* [LISTED RECORDS]
::::::

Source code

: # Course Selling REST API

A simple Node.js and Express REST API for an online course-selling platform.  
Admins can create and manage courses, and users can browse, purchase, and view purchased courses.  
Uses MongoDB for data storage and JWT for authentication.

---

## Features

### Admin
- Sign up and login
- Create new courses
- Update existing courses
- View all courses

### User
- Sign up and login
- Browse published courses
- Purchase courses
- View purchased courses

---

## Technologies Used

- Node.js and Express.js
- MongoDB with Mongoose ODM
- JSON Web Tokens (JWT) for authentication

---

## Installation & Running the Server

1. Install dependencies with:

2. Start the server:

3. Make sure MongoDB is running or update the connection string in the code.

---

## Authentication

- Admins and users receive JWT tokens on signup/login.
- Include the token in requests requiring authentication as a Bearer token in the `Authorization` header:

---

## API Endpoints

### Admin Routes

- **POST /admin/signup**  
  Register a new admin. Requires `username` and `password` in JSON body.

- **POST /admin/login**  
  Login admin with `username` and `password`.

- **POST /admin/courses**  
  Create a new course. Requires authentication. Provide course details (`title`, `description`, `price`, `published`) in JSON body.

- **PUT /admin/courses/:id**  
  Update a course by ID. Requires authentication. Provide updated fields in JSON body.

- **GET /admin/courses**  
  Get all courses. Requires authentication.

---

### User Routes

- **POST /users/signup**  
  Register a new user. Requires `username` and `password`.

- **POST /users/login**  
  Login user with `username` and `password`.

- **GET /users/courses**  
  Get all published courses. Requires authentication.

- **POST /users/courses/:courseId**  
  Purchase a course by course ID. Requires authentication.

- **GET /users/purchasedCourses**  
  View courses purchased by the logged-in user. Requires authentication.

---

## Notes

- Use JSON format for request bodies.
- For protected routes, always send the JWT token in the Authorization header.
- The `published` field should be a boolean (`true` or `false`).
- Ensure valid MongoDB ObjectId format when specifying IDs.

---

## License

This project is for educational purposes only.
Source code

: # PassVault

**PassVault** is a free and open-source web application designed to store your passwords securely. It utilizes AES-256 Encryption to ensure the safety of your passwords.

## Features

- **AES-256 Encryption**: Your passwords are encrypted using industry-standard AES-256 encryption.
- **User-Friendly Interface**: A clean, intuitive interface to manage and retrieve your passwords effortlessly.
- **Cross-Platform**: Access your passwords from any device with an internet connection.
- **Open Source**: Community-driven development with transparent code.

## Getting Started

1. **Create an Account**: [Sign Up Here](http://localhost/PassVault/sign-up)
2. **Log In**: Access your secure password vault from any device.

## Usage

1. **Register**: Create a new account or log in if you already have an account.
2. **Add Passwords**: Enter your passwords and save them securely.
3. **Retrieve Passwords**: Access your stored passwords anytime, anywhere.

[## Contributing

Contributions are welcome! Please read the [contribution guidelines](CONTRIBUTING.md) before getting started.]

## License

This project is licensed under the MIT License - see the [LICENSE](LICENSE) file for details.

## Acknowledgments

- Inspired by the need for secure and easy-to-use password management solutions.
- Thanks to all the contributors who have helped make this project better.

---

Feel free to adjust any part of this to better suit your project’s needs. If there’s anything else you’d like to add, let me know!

::::::

* [TASK] Set down the whole of the material, exactly.

* [WRITTEN ANSWER]
Source code

: # Course Selling REST API

A simple Node.js and Express REST API for an online course-selling platform.  
Admins can create and manage courses, and users can browse, purchase, and view purchased courses.  
Uses MongoDB for data storage and JWT for authentication.

---

## Features

### Admin
- Sign up and login
- Create new courses
- Update existing courses
- View all courses

### User
- Sign up and login
- Browse published courses
- Purchase courses
- View purchased courses

---

## Technologies Used

- Node.js and Express.js
- MongoDB with Mongoose ODM
- JSON Web Tokens (JWT) for authentication

---

## Installation & Running the Server

1. Install dependencies with:

2. Start the server:

3. Make sure MongoDB is running or update the connection string in the code.

---

## Authentication

- Admins and users receive JWT tokens on signup/login.
- Include the token in requests requiring authentication as a Bearer token in the `Authorization` header:

---

## API Endpoints

### Admin Routes

- **POST /admin/signup**  
  Register a new admin. Requires `username` and `password` in JSON body.

- **POST /admin/login**  
  Login admin with `username` and `password`.

- **POST /admin/courses**  
  Create a new course. Requires authentication. Provide course details (`title`, `description`, `price`, `published`) in JSON body.

- **PUT /admin/courses/:id**  
  Update a course by ID. Requires authentication. Provide updated fields in JSON body.

- **GET /admin/courses**  
  Get all courses. Requires authentication.

---

### User Routes

- **POST /users/signup**  
  Register a new user. Requires `username` and `password`.

- **POST /users/login**  
  Login user with `username` and `password`.

- **GET /users/courses**  
  Get all published courses. Requires authentication.

- **POST /users/courses/:courseId**  
  Purchase a course by course ID. Requires authentication.

- **GET /users/purchasedCourses**  
  View courses purchased by the logged-in user. Requires authentication.

---

## Notes

- Use JSON format for request bodies.
- For protected routes, always send the JWT token in the Authorization header.
- The `published` field should be a boolean (`true` or `false`).
- Ensure valid MongoDB ObjectId format when specifying IDs.

---

## License

This project is for educational purposes only.
Source code

: # PassVault

**PassVault** is a free and open-source web application designed to store your passwords securely. It utilizes AES-256 Encryption to ensure the safety of your passwords.

## Features

- **AES-256 Encryption**: Your passwords are encrypted using industry-standard AES-256 encryption.
- **User-Friendly Interface**: A clean, intuitive interface to manage and retrieve your passwords effortlessly.
- **Cross-Platform**: Access your passwords from any device with an internet connection.
- **Open Source**: Community-driven development with transparent code.

## Getting Started

1. **Create an Account**: [Sign Up Here](http://localhost/PassVault/sign-up)
2. **Log In**: Access your secure password vault from any device.

## Usage

1. **Register**: Create a new account or log in if you already have an account.
2. **Add Passwords**: Enter your passwords and save them securely.
3. **Retrieve Passwords**: Access your stored passwords anytime, anywhere.

[## Contributing

Contributions are welcome! Please read the [contribution guidelines](CONTRIBUTING.md) before getting started.]

## License

This project is licensed under the MIT License - see the [LICENSE](LICENSE) file for details.

## Acknowledgments

- Inspired by the need for secure and easy-to-use password management solutions.
- Thanks to all the contributors who have helped make this project better.

---

Feel free to adjust any part of this to better suit your project’s needs. If there’s anything else you’d like to add, let me know!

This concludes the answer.